• **About this task**:
Repeat exactly the lines that begin at the one containing "Huddleston MP | 186 | 0.14 |" and end at the final line of the records; include no pictures and nothing else.

*** Given records

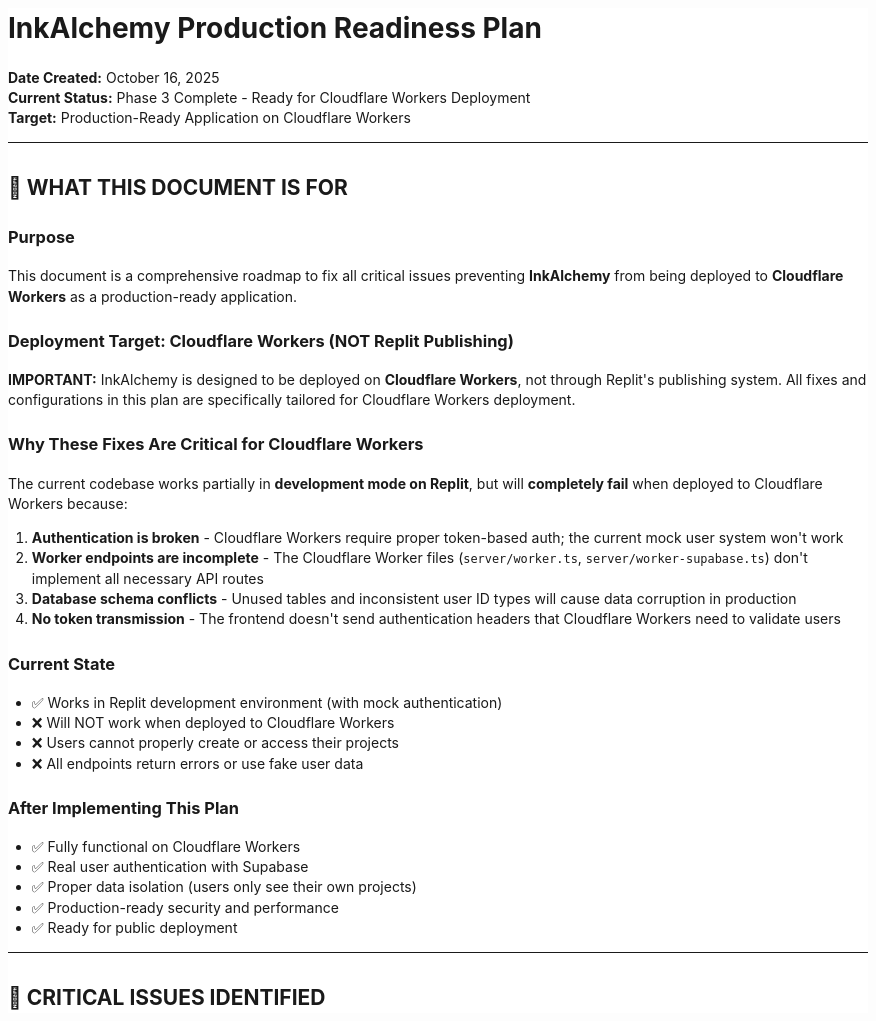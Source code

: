 # InkAlchemy Production Readiness Plan

**Date Created:** October 16, 2025  
**Current Status:** Phase 3 Complete - Ready for Cloudflare Workers Deployment  
**Target:** Production-Ready Application on Cloudflare Workers

---

## 📖 WHAT THIS DOCUMENT IS FOR

### Purpose
This document is a comprehensive roadmap to fix all critical issues preventing **InkAlchemy** from being deployed to **Cloudflare Workers** as a production-ready application.

### Deployment Target: Cloudflare Workers (NOT Replit Publishing)
**IMPORTANT:** InkAlchemy is designed to be deployed on **Cloudflare Workers**, not through Replit's publishing system. All fixes and configurations in this plan are specifically tailored for Cloudflare Workers deployment.

### Why These Fixes Are Critical for Cloudflare Workers
The current codebase works partially in **development mode on Replit**, but will **completely fail** when deployed to Cloudflare Workers because:

1. **Authentication is broken** - Cloudflare Workers require proper token-based auth; the current mock user system won't work
2. **Worker endpoints are incomplete** - The Cloudflare Worker files (`server/worker.ts`, `server/worker-supabase.ts`) don't implement all necessary API routes
3. **Database schema conflicts** - Unused tables and inconsistent user ID types will cause data corruption in production
4. **No token transmission** - The frontend doesn't send authentication headers that Cloudflare Workers need to validate users

### Current State
- ✅ Works in Replit development environment (with mock authentication)
- ❌ Will NOT work when deployed to Cloudflare Workers
- ❌ Users cannot properly create or access their projects
- ❌ All endpoints return errors or use fake user data

### After Implementing This Plan
- ✅ Fully functional on Cloudflare Workers
- ✅ Real user authentication with Supabase
- ✅ Proper data isolation (users only see their own projects)
- ✅ Production-ready security and performance
- ✅ Ready for public deployment

---

## 🚨 CRITICAL ISSUES IDENTIFIED
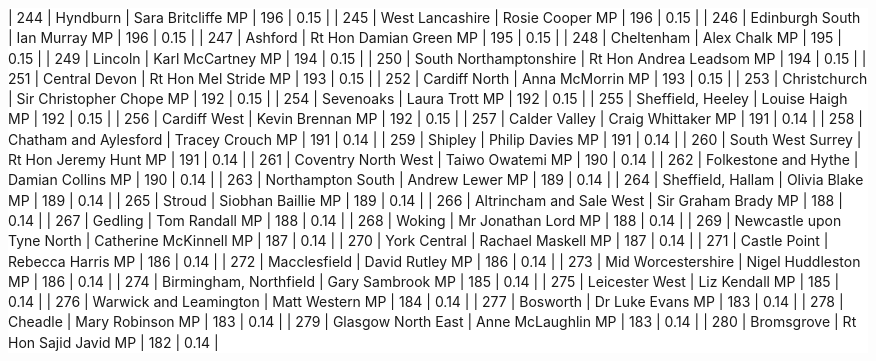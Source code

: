 | 244 | Hyndburn | Sara Britcliffe MP | 196 | 0.15 |
| 245 | West Lancashire | Rosie Cooper MP | 196 | 0.15 |
| 246 | Edinburgh South | Ian Murray MP | 196 | 0.15 |
| 247 | Ashford | Rt Hon Damian Green MP | 195 | 0.15 |
| 248 | Cheltenham | Alex Chalk MP | 195 | 0.15 |
| 249 | Lincoln | Karl McCartney MP | 194 | 0.15 |
| 250 | South Northamptonshire | Rt Hon Andrea Leadsom MP | 194 | 0.15 |
| 251 | Central Devon | Rt Hon Mel Stride MP | 193 | 0.15 |
| 252 | Cardiff North | Anna McMorrin MP | 193 | 0.15 |
| 253 | Christchurch | Sir Christopher Chope MP | 192 | 0.15 |
| 254 | Sevenoaks | Laura Trott MP | 192 | 0.15 |
| 255 | Sheffield, Heeley | Louise Haigh MP | 192 | 0.15 |
| 256 | Cardiff West | Kevin Brennan MP | 192 | 0.15 |
| 257 | Calder Valley | Craig Whittaker MP | 191 | 0.14 |
| 258 | Chatham and Aylesford | Tracey Crouch MP | 191 | 0.14 |
| 259 | Shipley | Philip Davies MP | 191 | 0.14 |
| 260 | South West Surrey | Rt Hon Jeremy Hunt MP | 191 | 0.14 |
| 261 | Coventry North West | Taiwo Owatemi MP | 190 | 0.14 |
| 262 | Folkestone and Hythe | Damian Collins MP | 190 | 0.14 |
| 263 | Northampton South | Andrew Lewer MP | 189 | 0.14 |
| 264 | Sheffield, Hallam | Olivia Blake MP | 189 | 0.14 |
| 265 | Stroud | Siobhan Baillie MP | 189 | 0.14 |
| 266 | Altrincham and Sale West | Sir Graham Brady MP | 188 | 0.14 |
| 267 | Gedling | Tom Randall MP | 188 | 0.14 |
| 268 | Woking | Mr Jonathan Lord MP | 188 | 0.14 |
| 269 | Newcastle upon Tyne North | Catherine McKinnell MP | 187 | 0.14 |
| 270 | York Central | Rachael Maskell MP | 187 | 0.14 |
| 271 | Castle Point | Rebecca Harris MP | 186 | 0.14 |
| 272 | Macclesfield | David Rutley MP | 186 | 0.14 |
| 273 | Mid Worcestershire | Nigel Huddleston MP | 186 | 0.14 |
| 274 | Birmingham, Northfield | Gary Sambrook MP | 185 | 0.14 |
| 275 | Leicester West | Liz Kendall MP | 185 | 0.14 |
| 276 | Warwick and Leamington | Matt Western MP | 184 | 0.14 |
| 277 | Bosworth | Dr Luke Evans MP | 183 | 0.14 |
| 278 | Cheadle | Mary Robinson MP | 183 | 0.14 |
| 279 | Glasgow North East | Anne McLaughlin MP | 183 | 0.14 |
| 280 | Bromsgrove | Rt Hon Sajid Javid MP | 182 | 0.14 |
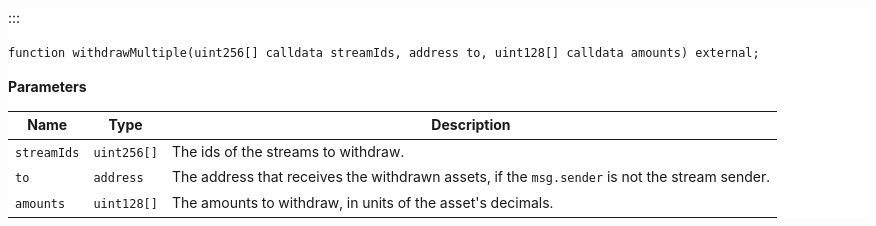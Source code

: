 :::



```solidity
function withdrawMultiple(uint256[] calldata streamIds, address to, uint128[] calldata amounts) external;
```
**Parameters**

|Name|Type|Description|
|----|----|-----------|
|`streamIds`|`uint256[]`|The ids of the streams to withdraw.|
|`to`|`address`|The address that receives the withdrawn assets, if the `msg.sender` is not the stream sender.|
|`amounts`|`uint128[]`|The amounts to withdraw, in units of the asset's decimals.|


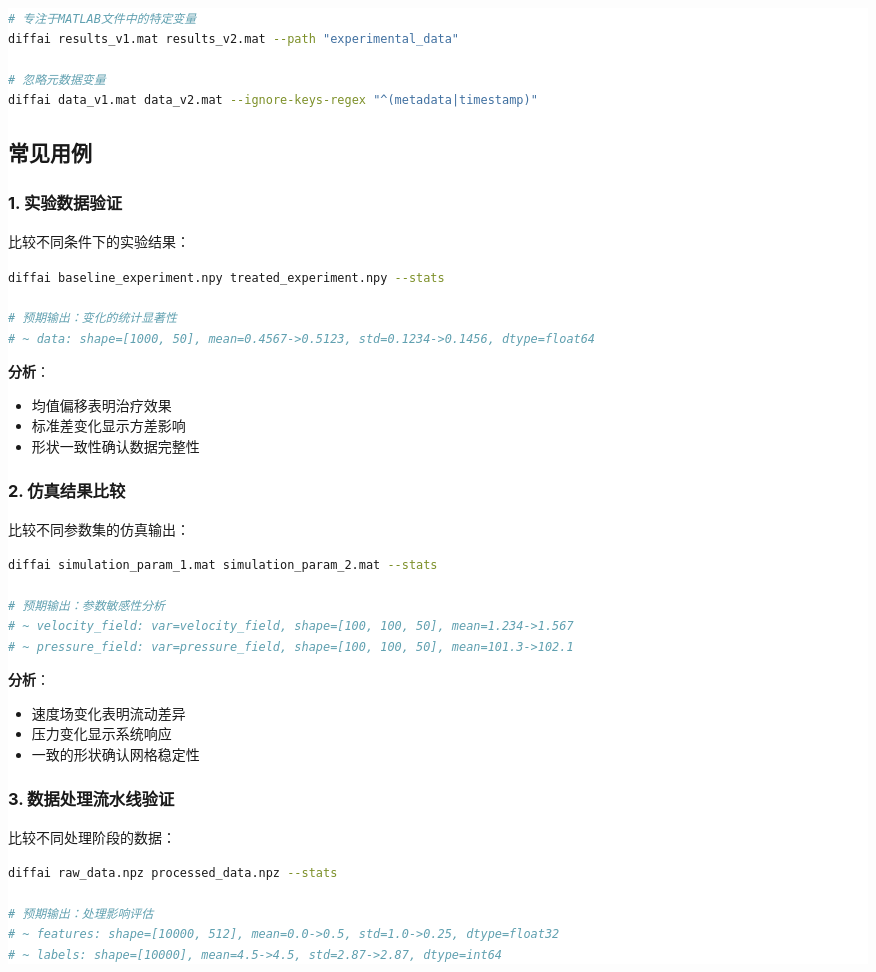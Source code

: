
 ```bash
# 专注于MATLAB文件中的特定变量
diffai results_v1.mat results_v2.mat --path "experimental_data"

# 忽略元数据变量
diffai data_v1.mat data_v2.mat --ignore-keys-regex "^(metadata|timestamp)"
```

## 常见用例

### 1. 实验数据验证

比较不同条件下的实验结果：

```bash
diffai baseline_experiment.npy treated_experiment.npy --stats

# 预期输出：变化的统计显著性
# ~ data: shape=[1000, 50], mean=0.4567->0.5123, std=0.1234->0.1456, dtype=float64
```

**分析**：
- 均值偏移表明治疗效果
- 标准差变化显示方差影响
- 形状一致性确认数据完整性

### 2. 仿真结果比较

比较不同参数集的仿真输出：

```bash
diffai simulation_param_1.mat simulation_param_2.mat --stats

# 预期输出：参数敏感性分析
# ~ velocity_field: var=velocity_field, shape=[100, 100, 50], mean=1.234->1.567
# ~ pressure_field: var=pressure_field, shape=[100, 100, 50], mean=101.3->102.1
```

**分析**：
- 速度场变化表明流动差异
- 压力变化显示系统响应
- 一致的形状确认网格稳定性

### 3. 数据处理流水线验证

比较不同处理阶段的数据：

```bash
diffai raw_data.npz processed_data.npz --stats

# 预期输出：处理影响评估
# ~ features: shape=[10000, 512], mean=0.0->0.5, std=1.0->0.25, dtype=float32
# ~ labels: shape=[10000], mean=4.5->4.5, std=2.87->2.87, dtype=int64
```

******

• **Worked solution**:
| 273 | Mid Worcestershire | Nigel Huddleston MP | 186 | 0.14 |
| 274 | Birmingham, Northfield | Gary Sambrook MP | 185 | 0.14 |
| 275 | Leicester West | Liz Kendall MP | 185 | 0.14 |
| 276 | Warwick and Leamington | Matt Western MP | 184 | 0.14 |
| 277 | Bosworth | Dr Luke Evans MP | 183 | 0.14 |
| 278 | Cheadle | Mary Robinson MP | 183 | 0.14 |
| 279 | Glasgow North East | Anne McLaughlin MP | 183 | 0.14 |
| 280 | Bromsgrove | Rt Hon Sajid Javid MP | 182 | 0.14 |
Source code

: :::



```solidity
function withdrawMultiple(uint256[] calldata streamIds, address to, uint128[] calldata amounts) external;
```
**Parameters**

|Name|Type|Description|
|----|----|-----------|
|`streamIds`|`uint256[]`|The ids of the streams to withdraw.|
|`to`|`address`|The address that receives the withdrawn assets, if the `msg.sender` is not the stream sender.|
|`amounts`|`uint128[]`|The amounts to withdraw, in units of the asset's decimals.|


Source code

:
 ```bash
# 专注于MATLAB文件中的特定变量
diffai results_v1.mat results_v2.mat --path "experimental_data"

# 忽略元数据变量
diffai data_v1.mat data_v2.mat --ignore-keys-regex "^(metadata|timestamp)"
```

## 常见用例

### 1. 实验数据验证

比较不同条件下的实验结果：

```bash
diffai baseline_experiment.npy treated_experiment.npy --stats

# 预期输出：变化的统计显著性
# ~ data: shape=[1000, 50], mean=0.4567->0.5123, std=0.1234->0.1456, dtype=float64
```

**分析**：
- 均值偏移表明治疗效果
- 标准差变化显示方差影响
- 形状一致性确认数据完整性

### 2. 仿真结果比较

比较不同参数集的仿真输出：

```bash
diffai simulation_param_1.mat simulation_param_2.mat --stats

# 预期输出：参数敏感性分析
# ~ velocity_field: var=velocity_field, shape=[100, 100, 50], mean=1.234->1.567
# ~ pressure_field: var=pressure_field, shape=[100, 100, 50], mean=101.3->102.1
```

**分析**：
- 速度场变化表明流动差异
- 压力变化显示系统响应
- 一致的形状确认网格稳定性

### 3. 数据处理流水线验证

比较不同处理阶段的数据：

```bash
diffai raw_data.npz processed_data.npz --stats

# 预期输出：处理影响评估
# ~ features: shape=[10000, 512], mean=0.0->0.5, std=1.0->0.25, dtype=float32
# ~ labels: shape=[10000], mean=4.5->4.5, std=2.87->2.87, dtype=int64
```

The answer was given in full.